Une nouvelle Annonciation
La beauté de ce roman vient du personnage de Cedar. Alors que la quatrième de couverture, pour des raisons purement commerciales, tente de le vendre comme une variation de La Servante Ecarlate dont le seul point commun avec L’Enfant de la prochaine aurore est le risque vital que fait peser un effondrement de la fécondité, nous sommes ici dans un roman explicitement catholique. Cedar s’est convertie à l’adolescence et anime même une revue universitaire de théologie.

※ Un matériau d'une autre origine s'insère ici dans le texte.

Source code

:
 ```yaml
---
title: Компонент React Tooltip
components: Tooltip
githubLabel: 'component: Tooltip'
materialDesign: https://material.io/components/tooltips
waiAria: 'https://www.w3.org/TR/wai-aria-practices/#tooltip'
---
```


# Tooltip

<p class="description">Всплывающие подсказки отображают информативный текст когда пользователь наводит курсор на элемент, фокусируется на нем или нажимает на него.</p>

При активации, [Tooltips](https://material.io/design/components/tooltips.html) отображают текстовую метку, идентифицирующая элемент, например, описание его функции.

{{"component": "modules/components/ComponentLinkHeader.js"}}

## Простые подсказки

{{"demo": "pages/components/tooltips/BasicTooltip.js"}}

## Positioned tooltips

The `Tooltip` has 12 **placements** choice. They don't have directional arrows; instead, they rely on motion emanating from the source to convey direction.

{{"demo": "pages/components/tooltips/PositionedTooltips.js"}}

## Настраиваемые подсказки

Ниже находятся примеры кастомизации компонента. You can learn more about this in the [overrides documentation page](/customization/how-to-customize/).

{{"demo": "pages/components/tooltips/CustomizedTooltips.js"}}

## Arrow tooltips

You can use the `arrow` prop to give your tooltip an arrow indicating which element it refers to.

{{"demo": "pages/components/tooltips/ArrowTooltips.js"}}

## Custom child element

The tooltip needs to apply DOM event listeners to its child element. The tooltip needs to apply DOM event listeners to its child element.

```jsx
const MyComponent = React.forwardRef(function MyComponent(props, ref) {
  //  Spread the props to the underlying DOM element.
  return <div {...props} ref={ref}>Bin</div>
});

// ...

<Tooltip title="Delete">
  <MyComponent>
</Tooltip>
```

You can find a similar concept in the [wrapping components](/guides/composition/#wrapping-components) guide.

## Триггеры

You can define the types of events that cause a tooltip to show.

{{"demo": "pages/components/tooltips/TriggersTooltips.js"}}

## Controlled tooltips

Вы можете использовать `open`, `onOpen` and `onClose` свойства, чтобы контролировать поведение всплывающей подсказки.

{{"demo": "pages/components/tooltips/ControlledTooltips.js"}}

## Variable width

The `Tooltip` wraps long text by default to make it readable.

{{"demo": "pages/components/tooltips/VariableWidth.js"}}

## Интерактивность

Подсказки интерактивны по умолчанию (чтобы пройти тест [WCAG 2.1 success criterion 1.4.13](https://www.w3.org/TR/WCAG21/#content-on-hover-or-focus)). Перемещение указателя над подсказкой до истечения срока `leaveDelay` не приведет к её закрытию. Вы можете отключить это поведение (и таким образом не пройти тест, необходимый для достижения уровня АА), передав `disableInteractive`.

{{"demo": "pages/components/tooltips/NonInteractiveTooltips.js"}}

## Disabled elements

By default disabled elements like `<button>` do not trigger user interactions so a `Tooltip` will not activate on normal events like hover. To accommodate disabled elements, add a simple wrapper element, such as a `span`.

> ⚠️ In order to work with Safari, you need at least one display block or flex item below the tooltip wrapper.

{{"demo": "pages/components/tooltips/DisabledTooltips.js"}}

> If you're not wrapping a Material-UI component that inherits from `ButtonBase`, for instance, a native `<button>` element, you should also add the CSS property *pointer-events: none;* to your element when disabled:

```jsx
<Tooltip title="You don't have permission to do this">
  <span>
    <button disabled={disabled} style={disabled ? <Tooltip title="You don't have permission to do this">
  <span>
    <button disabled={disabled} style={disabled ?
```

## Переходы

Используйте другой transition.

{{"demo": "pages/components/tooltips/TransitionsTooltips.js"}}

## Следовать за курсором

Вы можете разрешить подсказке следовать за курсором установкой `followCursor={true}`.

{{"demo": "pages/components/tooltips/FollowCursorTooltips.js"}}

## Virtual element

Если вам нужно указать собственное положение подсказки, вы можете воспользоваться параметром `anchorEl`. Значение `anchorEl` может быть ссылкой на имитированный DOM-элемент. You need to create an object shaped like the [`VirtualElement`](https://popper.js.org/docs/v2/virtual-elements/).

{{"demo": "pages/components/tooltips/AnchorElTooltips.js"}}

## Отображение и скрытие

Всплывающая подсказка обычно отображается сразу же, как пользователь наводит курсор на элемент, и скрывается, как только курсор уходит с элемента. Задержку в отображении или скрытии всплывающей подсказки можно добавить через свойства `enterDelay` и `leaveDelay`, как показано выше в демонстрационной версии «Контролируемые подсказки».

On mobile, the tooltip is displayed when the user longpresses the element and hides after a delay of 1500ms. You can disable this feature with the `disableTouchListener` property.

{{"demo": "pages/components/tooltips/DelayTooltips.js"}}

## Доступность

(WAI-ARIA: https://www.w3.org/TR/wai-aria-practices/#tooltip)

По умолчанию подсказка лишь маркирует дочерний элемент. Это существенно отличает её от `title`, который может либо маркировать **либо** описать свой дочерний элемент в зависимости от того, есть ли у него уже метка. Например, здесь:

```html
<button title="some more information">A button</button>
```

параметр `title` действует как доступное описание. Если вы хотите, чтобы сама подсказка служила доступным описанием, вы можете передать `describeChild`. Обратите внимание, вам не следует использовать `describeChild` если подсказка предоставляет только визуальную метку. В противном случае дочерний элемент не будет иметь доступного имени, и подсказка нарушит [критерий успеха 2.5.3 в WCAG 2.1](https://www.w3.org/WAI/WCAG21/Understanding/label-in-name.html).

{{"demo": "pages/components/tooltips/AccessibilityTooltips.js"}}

Cedar est une lectrice des mystiques et notamment de la Bienheureuse Catherine Emmerich. Elle continue même à vouloir écrire un article sur le mot qu’a bien pu dire l’Archange Gabriel à l’oreille de Marie alors qu’elle est en captivité dans un hôpital concentrationnaire ou qu’elle organise la résistance avec sa mère adoptive et sa mère biologique dans la réserve indienne, au milieu d’une poussière composée de nanoparticules qui sont autant de drones espions.
Pour connaître la fin de L’Enfant de la prochaine aurore, assez logiquement, il faudra attendre Noël.
L’Enfant de la prochaine aurore de Louise Erdrich (Albin Michel).